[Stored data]
=== Section Start ===
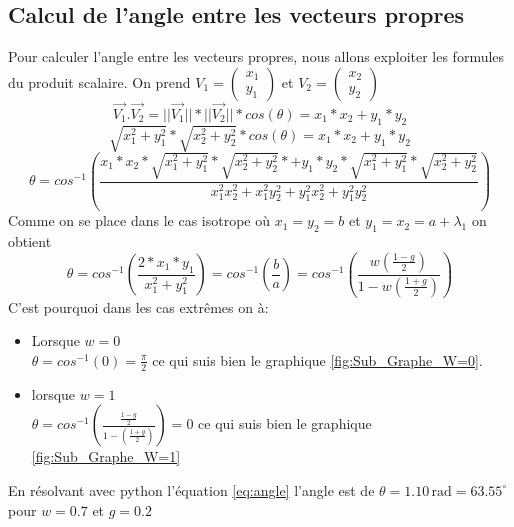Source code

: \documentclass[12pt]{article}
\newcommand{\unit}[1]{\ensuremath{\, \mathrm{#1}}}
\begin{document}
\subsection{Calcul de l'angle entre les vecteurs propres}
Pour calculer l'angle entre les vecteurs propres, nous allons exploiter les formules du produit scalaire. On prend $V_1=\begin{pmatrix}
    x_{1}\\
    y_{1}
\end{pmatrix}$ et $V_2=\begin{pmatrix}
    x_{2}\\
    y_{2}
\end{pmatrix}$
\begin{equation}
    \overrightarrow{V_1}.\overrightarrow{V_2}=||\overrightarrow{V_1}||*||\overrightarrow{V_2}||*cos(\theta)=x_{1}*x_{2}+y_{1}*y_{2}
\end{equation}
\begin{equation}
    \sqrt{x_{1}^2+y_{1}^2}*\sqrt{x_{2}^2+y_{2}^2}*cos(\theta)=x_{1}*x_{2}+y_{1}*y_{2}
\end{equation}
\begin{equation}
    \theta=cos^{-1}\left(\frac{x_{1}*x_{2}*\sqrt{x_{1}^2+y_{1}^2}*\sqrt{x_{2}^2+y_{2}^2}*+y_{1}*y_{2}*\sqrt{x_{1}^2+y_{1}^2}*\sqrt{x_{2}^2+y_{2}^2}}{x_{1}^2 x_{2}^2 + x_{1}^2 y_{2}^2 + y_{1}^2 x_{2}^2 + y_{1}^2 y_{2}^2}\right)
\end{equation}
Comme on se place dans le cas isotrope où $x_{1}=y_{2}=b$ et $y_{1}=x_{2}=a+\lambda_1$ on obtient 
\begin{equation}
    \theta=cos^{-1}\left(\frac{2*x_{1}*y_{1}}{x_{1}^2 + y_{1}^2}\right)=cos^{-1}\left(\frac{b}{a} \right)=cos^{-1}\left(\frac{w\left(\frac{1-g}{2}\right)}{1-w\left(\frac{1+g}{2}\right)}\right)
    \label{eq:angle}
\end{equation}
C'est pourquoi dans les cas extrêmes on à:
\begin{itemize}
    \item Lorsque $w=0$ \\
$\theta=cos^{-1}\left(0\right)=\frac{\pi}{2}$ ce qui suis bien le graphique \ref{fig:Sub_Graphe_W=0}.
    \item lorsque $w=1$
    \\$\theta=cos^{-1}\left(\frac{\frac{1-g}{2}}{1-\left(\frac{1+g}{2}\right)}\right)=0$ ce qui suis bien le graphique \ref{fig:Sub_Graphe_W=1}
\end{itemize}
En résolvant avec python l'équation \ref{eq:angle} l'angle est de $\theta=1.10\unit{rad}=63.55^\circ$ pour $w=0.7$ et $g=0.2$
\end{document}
=== Section End ===
**Problem:** Leave the pictures behind and transcribe every record above exactly.

**Written solution:**
Source code

: \documentclass[12pt]{article}
\newcommand{\unit}[1]{\ensuremath{\, \mathrm{#1}}}
\begin{document}
\subsection{Calcul de l'angle entre les vecteurs propres}
Pour calculer l'angle entre les vecteurs propres, nous allons exploiter les formules du produit scalaire. On prend $V_1=\begin{pmatrix}
    x_{1}\\
    y_{1}
\end{pmatrix}$ et $V_2=\begin{pmatrix}
    x_{2}\\
    y_{2}
\end{pmatrix}$
\begin{equation}
    \overrightarrow{V_1}.\overrightarrow{V_2}=||\overrightarrow{V_1}||*||\overrightarrow{V_2}||*cos(\theta)=x_{1}*x_{2}+y_{1}*y_{2}
\end{equation}
\begin{equation}
    \sqrt{x_{1}^2+y_{1}^2}*\sqrt{x_{2}^2+y_{2}^2}*cos(\theta)=x_{1}*x_{2}+y_{1}*y_{2}
\end{equation}
\begin{equation}
    \theta=cos^{-1}\left(\frac{x_{1}*x_{2}*\sqrt{x_{1}^2+y_{1}^2}*\sqrt{x_{2}^2+y_{2}^2}*+y_{1}*y_{2}*\sqrt{x_{1}^2+y_{1}^2}*\sqrt{x_{2}^2+y_{2}^2}}{x_{1}^2 x_{2}^2 + x_{1}^2 y_{2}^2 + y_{1}^2 x_{2}^2 + y_{1}^2 y_{2}^2}\right)
\end{equation}
Comme on se place dans le cas isotrope où $x_{1}=y_{2}=b$ et $y_{1}=x_{2}=a+\lambda_1$ on obtient 
\begin{equation}
    \theta=cos^{-1}\left(\frac{2*x_{1}*y_{1}}{x_{1}^2 + y_{1}^2}\right)=cos^{-1}\left(\frac{b}{a} \right)=cos^{-1}\left(\frac{w\left(\frac{1-g}{2}\right)}{1-w\left(\frac{1+g}{2}\right)}\right)
    \label{eq:angle}
\end{equation}
C'est pourquoi dans les cas extrêmes on à:
\begin{itemize}
    \item Lorsque $w=0$ \\
$\theta=cos^{-1}\left(0\right)=\frac{\pi}{2}$ ce qui suis bien le graphique \ref{fig:Sub_Graphe_W=0}.
    \item lorsque $w=1$
    \\$\theta=cos^{-1}\left(\frac{\frac{1-g}{2}}{1-\left(\frac{1+g}{2}\right)}\right)=0$ ce qui suis bien le graphique \ref{fig:Sub_Graphe_W=1}
\end{itemize}
En résolvant avec python l'équation \ref{eq:angle} l'angle est de $\theta=1.10\unit{rad}=63.55^\circ$ pour $w=0.7$ et $g=0.2$
\end{document}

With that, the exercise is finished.